By SaxonDawg
Note: Saxon originally published this on the PayVent last week. He wanted to make sure the devoted gamecock faithful didn't miss it. Thus the posting here...later. Hope you enjoy. -- PWD
NEWS ITEM:
"We have some lazy guys," said South Carolina Coach Steve Spurrier in a press conference today, commenting on his team's lack of commitment to summer workouts.
However, the former Gator coach's tone brightened as he predicted the reaction of Florida fans will be "very positive" when he attends the celebration of the 10th anniversary of Florida's 1996 national championship team on Sept. 2 in the Swamp. "I hope the Gators remember the ol' coach who got 'em all those championships," Spurrier said. "I think most of them understand the circumstances of why I'm not there now. I look forward to seeing a lot of players on the '96 team. It's something I think I need to do and I look forward to doing."
* * *
It was midnight at the KwickCluck Motel on the outskirts of Columbia. The Ol' Ball Coach swung a leg to the floor and pulled on a garnet-striped athletic sock.

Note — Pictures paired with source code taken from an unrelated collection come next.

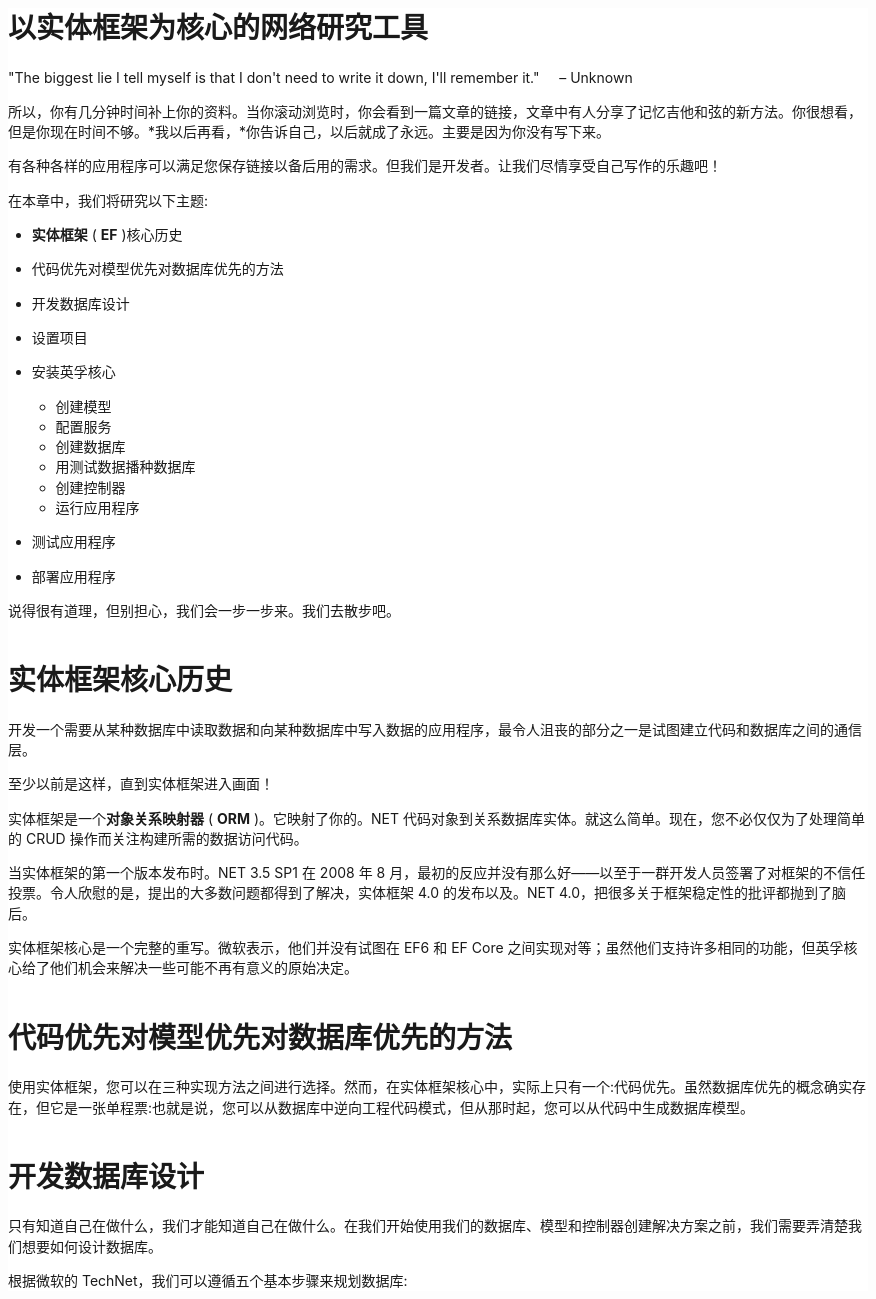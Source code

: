 # 以实体框架为核心的网络研究工具

"The biggest lie I tell myself is that I don't need to write it down, I'll remember it."     – Unknown

所以，你有几分钟时间补上你的资料。当你滚动浏览时，你会看到一篇文章的链接，文章中有人分享了记忆吉他和弦的新方法。你很想看，但是你现在时间不够。*我以后再看，*你告诉自己，以后就成了永远。主要是因为你没有写下来。

有各种各样的应用程序可以满足您保存链接以备后用的需求。但我们是开发者。让我们尽情享受自己写作的乐趣吧！

在本章中，我们将研究以下主题:

*   **实体框架** ( **EF** )核心历史
*   代码优先对模型优先对数据库优先的方法
*   开发数据库设计
*   设置项目
*   安装英孚核心
    *   创建模型
    *   配置服务
    *   创建数据库
    *   用测试数据播种数据库
    *   创建控制器
    *   运行应用程序

*   测试应用程序
*   部署应用程序

说得很有道理，但别担心，我们会一步一步来。我们去散步吧。

# 实体框架核心历史

开发一个需要从某种数据库中读取数据和向某种数据库中写入数据的应用程序，最令人沮丧的部分之一是试图建立代码和数据库之间的通信层。

至少以前是这样，直到实体框架进入画面！

实体框架是一个**对象关系映射器** ( **ORM** )。它映射了你的。NET 代码对象到关系数据库实体。就这么简单。现在，您不必仅仅为了处理简单的 CRUD 操作而关注构建所需的数据访问代码。

当实体框架的第一个版本发布时。NET 3.5 SP1 在 2008 年 8 月，最初的反应并没有那么好——以至于一群开发人员签署了对框架的不信任投票。令人欣慰的是，提出的大多数问题都得到了解决，实体框架 4.0 的发布以及。NET 4.0，把很多关于框架稳定性的批评都抛到了脑后。

实体框架核心是一个完整的重写。微软表示，他们并没有试图在 EF6 和 EF Core 之间实现对等；虽然他们支持许多相同的功能，但英孚核心给了他们机会来解决一些可能不再有意义的原始决定。

# 代码优先对模型优先对数据库优先的方法

使用实体框架，您可以在三种实现方法之间进行选择。然而，在实体框架核心中，实际上只有一个:代码优先。虽然数据库优先的概念确实存在，但它是一张单程票:也就是说，您可以从数据库中逆向工程代码模式，但从那时起，您可以从代码中生成数据库模型。

# 开发数据库设计

只有知道自己在做什么，我们才能知道自己在做什么。在我们开始使用我们的数据库、模型和控制器创建解决方案之前，我们需要弄清楚我们想要如何设计数据库。

根据微软的 TechNet，我们可以遵循五个基本步骤来规划数据库:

From the other side of the bed came a soft cluck of satisfaction as Gamecock Fanbase reached for a cigarette. "One more time. Just one more time---please?" pleaded Fanbase. "Say something . . . cocky?"
"No time," said Coach, adjusting the other sock. "Busy. Winners is busy, ya know."
"Why do you always have to run out? Do I bore you?"
"Oh, now here we go," grumbled Coach. "Lou warned me it would be like this. I'm here now, ain't that enough for ya?"
"It's . . . it's her, isn't it?" clucked Fanbase accusingly. "You're thinking of HER! You're going to HER now, aren't you?"
"Just a few rounds of golf with a coupla Bull Gators," said the Ol' Baller, fine-tuning his jauntily-cocked visor. "Little love for the Ball Coach. Ceremony in the ol' Swamp, standing O for Stevie. It don't mean a . . ." Coach ducked a flying Independence Bowl Commemorative ashtray in the nick of time.
Then the door clicked shut and there was the soft sound of his Nikes treading down the corridor.
"He's such a beast," sniveled Fanbase, a salty tear sliding down her beak. "Ooo . . . and I love him I love him I LOVE HIM!" Fanbase slid another quarter in the Magic Fingers and clucked happily until checkout time.